What the task asks: Wherever the string "https" shows up in the material below, copy that line.

Task material:
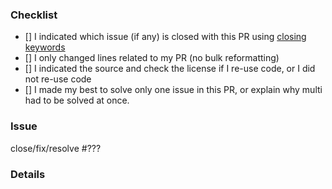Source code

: <!--
Thank you for your pull request! If you haven't, do not forget to read https://github.com/edamontology/edam-browser/blob/main/CONTRIBUTING.md 
As a reminder here is a checklist
-->

### Checklist
<!-- To tick an item in the checklist simply add an 'x' between the square parenthesis. -->

- [] I indicated which issue (if any) is closed with this PR using [closing keywords](https://help.github.com/articles/closing-issues-using-keywords)
- [] I only changed lines related to my PR (no bulk reformatting)
- [] I indicated the source and check the license if I re-use code, or I did not re-use code
- [] I made my best to solve only one issue in this PR, or explain why multi had to be solved at once.

### Issue

close/fix/resolve #???
<!-- pick one of close/fix/resolve, remove the other and then replace ??? with the issue number -->

### Details
<!-- Put any relevant information below, or remove Details section -->
<!-- If your PR is about a new visual effect, screenshot or screen recording are warmly welcome, I personally recommend https://github.com/phw/peek to record as gif. -->

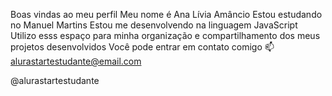 Boas vindas ao meu perfil
Meu nome é Ana Lívia Amâncio
Estou estudando no Manuel Martins
Estou me desenvolvendo na linguagem JavaScript
Utilizo esss espaço para minha organização e compartilhamento dos meus projetos desenvolvidos
Você pode entrar em contato comigo 📫
alurastartestudante@email.com

@alurastartestudante
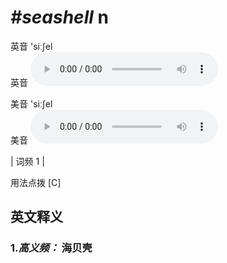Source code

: # ***\#seashell*** n
英音 'siːʃel  
英音
<audio src="./media/seashell-B.aac" controls="controls"></audio>

美音 'siːʃel  
美音
<audio src="./media/seashell.aac" controls="controls"></audio>



| 词频 1 |  

用法点拨  [C]

英文释义
---
### 1.*高义频：* **海贝壳**  



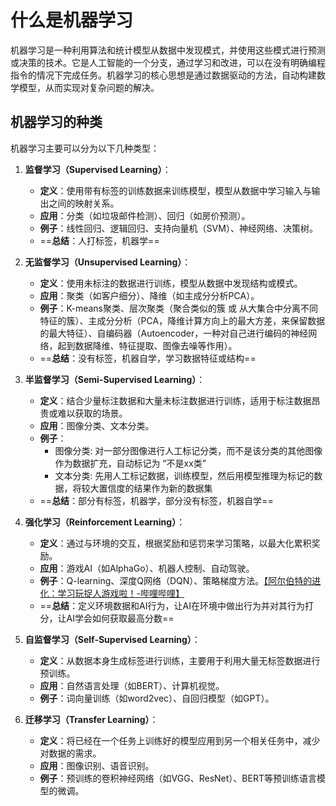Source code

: # 什么是机器学习

机器学习是一种利用算法和统计模型从数据中发现模式，并使用这些模式进行预测或决策的技术。它是人工智能的一个分支，通过学习和改进，可以在没有明确编程指令的情况下完成任务。机器学习的核心思想是通过数据驱动的方法，自动构建数学模型，从而实现对复杂问题的解决。

## 机器学习的种类

机器学习主要可以分为以下几种类型：

1. **监督学习（Supervised Learning）**：
   - **定义**：使用带有标签的训练数据来训练模型，模型从数据中学习输入与输出之间的映射关系。
   - **应用**：分类（如垃圾邮件检测）、回归（如房价预测）。
   - **例子**：线性回归、逻辑回归、支持向量机（SVM）、神经网络、决策树。
   - ==**总结**：人打标签，机器学==

2. **无监督学习（Unsupervised Learning）**：
   - **定义**：使用未标注的数据进行训练，模型从数据中发现结构或模式。
   - **应用**：聚类（如客户细分）、降维（如主成分分析PCA）。
   - **例子**：K-means聚类、层次聚类（聚合类似的簇 或 从大集合中分离不同特征的簇）、主成分分析（PCA，降维计算方向上的最大方差，来保留数据的最大特征）、自编码器（Autoencoder，一种对自己进行编码的神经网络，起到数据降维、特征提取、图像去噪等作用）。
   - ==**总结**：没有标签，机器自学，学习数据特征或结构==

3. **半监督学习（Semi-Supervised Learning）**：
   - **定义**：结合少量标注数据和大量未标注数据进行训练，适用于标注数据昂贵或难以获取的场景。
   - **应用**：图像分类、文本分类。
   - **例子**：
     - 图像分类: 对一部分图像进行人工标记分类，而不是该分类的其他图像作为数据扩充，自动标记为 “不是xx类”
     - 文本分类: 先用人工标记数据，训练模型，然后用模型推理为标记的数据，将较大置信度的结果作为新的数据集
   - ==**总结**：部分有标签，机器学，部分没有标签，机器自学==

4. **强化学习（Reinforcement Learning）**：
   - **定义**：通过与环境的交互，根据奖励和惩罚来学习策略，以最大化累积奖励。
   - **应用**：游戏AI（如AlphaGo）、机器人控制、自动驾驶。
   - **例子**：Q-learning、深度Q网络（DQN）、策略梯度方法。[【阿尔伯特的进化：学习玩捉人游戏啦！-哔哩哔哩】](https://b23.tv/RC1Dvsn)
   - ==**总结**：定义环境数据和AI行为，让AI在环境中做出行为并对其行为打分，让AI学会如何获取最高分数==

5. **自监督学习（Self-Supervised Learning）**：
   - **定义**：从数据本身生成标签进行训练，主要用于利用大量无标签数据进行预训练。
   - **应用**：自然语言处理（如BERT）、计算机视觉。
   - **例子**：词向量训练（如word2vec）、自回归模型（如GPT）。

6. **迁移学习（Transfer Learning）**：
   - **定义**：将已经在一个任务上训练好的模型应用到另一个相关任务中，减少对数据的需求。
   - **应用**：图像识别、语音识别。
   - **例子**：预训练的卷积神经网络（如VGG、ResNet）、BERT等预训练语言模型的微调。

Output for this exercise:
Thank you for your pull request! If you haven't, do not forget to read https://github.com/edamontology/edam-browser/blob/main/CONTRIBUTING.md 
- [] I indicated which issue (if any) is closed with this PR using [closing keywords](https://help.github.com/articles/closing-issues-using-keywords)
<!-- If your PR is about a new visual effect, screenshot or screen recording are warmly welcome, I personally recommend https://github.com/phw/peek to record as gif. -->
   - **例子**：Q-learning、深度Q网络（DQN）、策略梯度方法。[【阿尔伯特的进化：学习玩捉人游戏啦！-哔哩哔哩】](https://b23.tv/RC1Dvsn)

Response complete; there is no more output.